Exercise directions –
Set down the final stretch of the data, from the line that holds "https://music.youtube.com/channel/UCK90dspXUc-OQHjWUWretsQ" through the last line, both included, with pictures left out.

++++

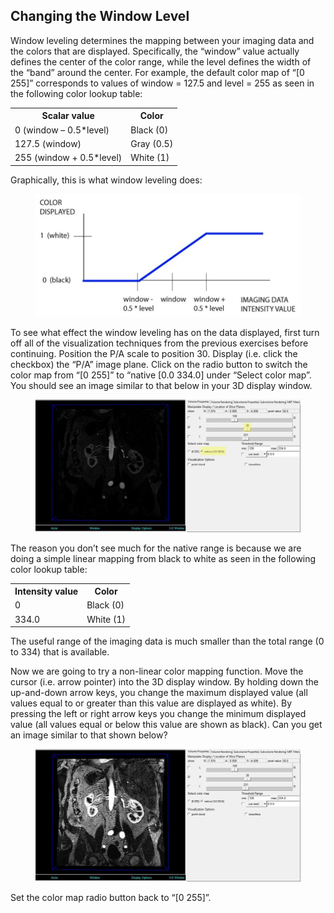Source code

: ##  Changing the Window Level ##

Window leveling determines the mapping between your imaging data and the colors that are displayed.  Specifically, the “window” value actually defines the center of the color range, while the level defines the width of the “band” around the center.  For example, the default color map of “[0 255]” corresponds to values of window = 127.5 and level = 255 as seen in the following color lookup table:

<table class="imagingGuideTable">
<tr>
  <th>Scalar value</th>
  <th>Color</th>
</tr>
<tr>
  <td>0    (window – 0.5*level)</td>
  <td>Black  (0)</td>
</tr>
<tr>
  <td>127.5  (window)</td>
  <td>Gray  (0.5)</td>
</tr>
<tr>
  <td>255  (window + 0.5*level)</td>
  <td>White  (1)</td>
</tr>
</table>

Graphically, this is what window leveling does:

<figure>
  <img class="svImg svImgLg"  src="documentation/imaging/imgs/window_level/1.jpg"> 
  <figcaption class="svCaption" ></figcaption>
</figure>

To see what effect the window leveling has on the data displayed, first turn off all of the visualization techniques from the previous exercises before continuing. Position the P/A scale to position 30.  Display (i.e. click the checkbox) the “P/A” image plane. Click on the radio button to switch the color map from “[0 255]” to “native [0.0 334.0] under “Select color map”. You should see an image similar to that below in your 3D display window.
  
<figure>
  <img class="svImg svImgXl"  src="documentation/imaging/imgs/window_level/2.jpg"> 
  <figcaption class="svCaption" ></figcaption>
</figure>

The reason you don’t see much for the native range is because we are doing a simple linear mapping from black to white as seen in the following color lookup table:


<table class="imagingGuideTable">
<tr>
  <th>Intensity value</th>
  <th>Color</th>
</tr>
<tr>
  <td>0</td>
  <td>Black  (0)</td>
</tr>
<tr>
  <td>334.0</td>
  <td>White  (1)</td>
</tr>
</table>

The useful range of the imaging data is much smaller than the total range (0 to 334) that is available.

Now we are going to try a non-linear color mapping function.  Move the cursor (i.e. arrow pointer) into the 3D display window. By holding down the up-and-down arrow keys, you change the maximum displayed value (all values equal to or greater than this value are displayed as white).  By pressing the left or right arrow keys you change the minimum displayed value (all values equal or below this value are shown as black).  Can you get an image similar to that shown below?

<figure>
  <img class="svImg svImgXl"  src="documentation/imaging/imgs/window_level/3.jpg"> 
  <figcaption class="svCaption" ></figcaption>
</figure>

Set the color map radio button back to “[0 255]”.

 
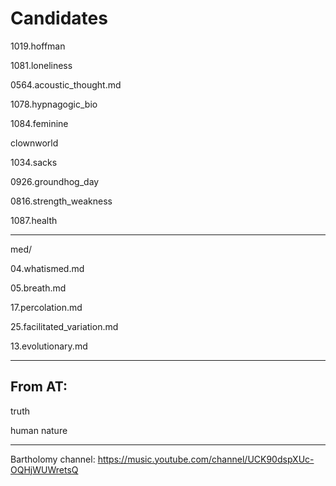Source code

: 
<link rel="preconnect" href="https://fonts.googleapis.com">
<link rel="preconnect" href="https://fonts.gstatic.com" crossorigin>
<link href="https://fonts.googleapis.com/css2?family=Noto+Sans+Mono:wght@100..900&display=swap" rel="stylesheet">

# Candidates

1019.hoffman

1081.loneliness

0564.acoustic_thought.md

1078.hypnagogic_bio

1084.feminine

clownworld

1034.sacks

0926.groundhog_day

0816.strength_weakness

1087.health

---

med/

04.whatismed.md

05.breath.md

17.percolation.md

25.facilitated_variation.md

13.evolutionary.md

---

## From AT:

truth

human nature

---

Bartholomy channel:
https://music.youtube.com/channel/UCK90dspXUc-OQHjWUWretsQ

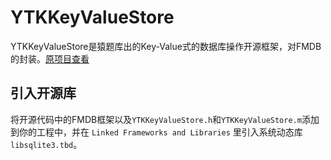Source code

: # YTKKeyValueStore

YTKKeyValueStore是猿题库出的Key-Value式的数据库操作开源框架，对FMDB的封装。[原项目查看](https://github.com/yuantiku/YTKKeyValueStore)

## 引入开源库

将开源代码中的FMDB框架以及`YTKKeyValueStore.h`和`YTKKeyValueStore.m`添加到你的工程中，并在 `Linked Frameworks and Libraries` 里引入系统动态库`libsqlite3.tbd`。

++++

Solution to this task –
https://music.youtube.com/channel/UCK90dspXUc-OQHjWUWretsQ

Source code

: # YTKKeyValueStore

YTKKeyValueStore是猿题库出的Key-Value式的数据库操作开源框架，对FMDB的封装。[原项目查看](https://github.com/yuantiku/YTKKeyValueStore)

## 引入开源库

将开源代码中的FMDB框架以及`YTKKeyValueStore.h`和`YTKKeyValueStore.m`添加到你的工程中，并在 `Linked Frameworks and Libraries` 里引入系统动态库`libsqlite3.tbd`。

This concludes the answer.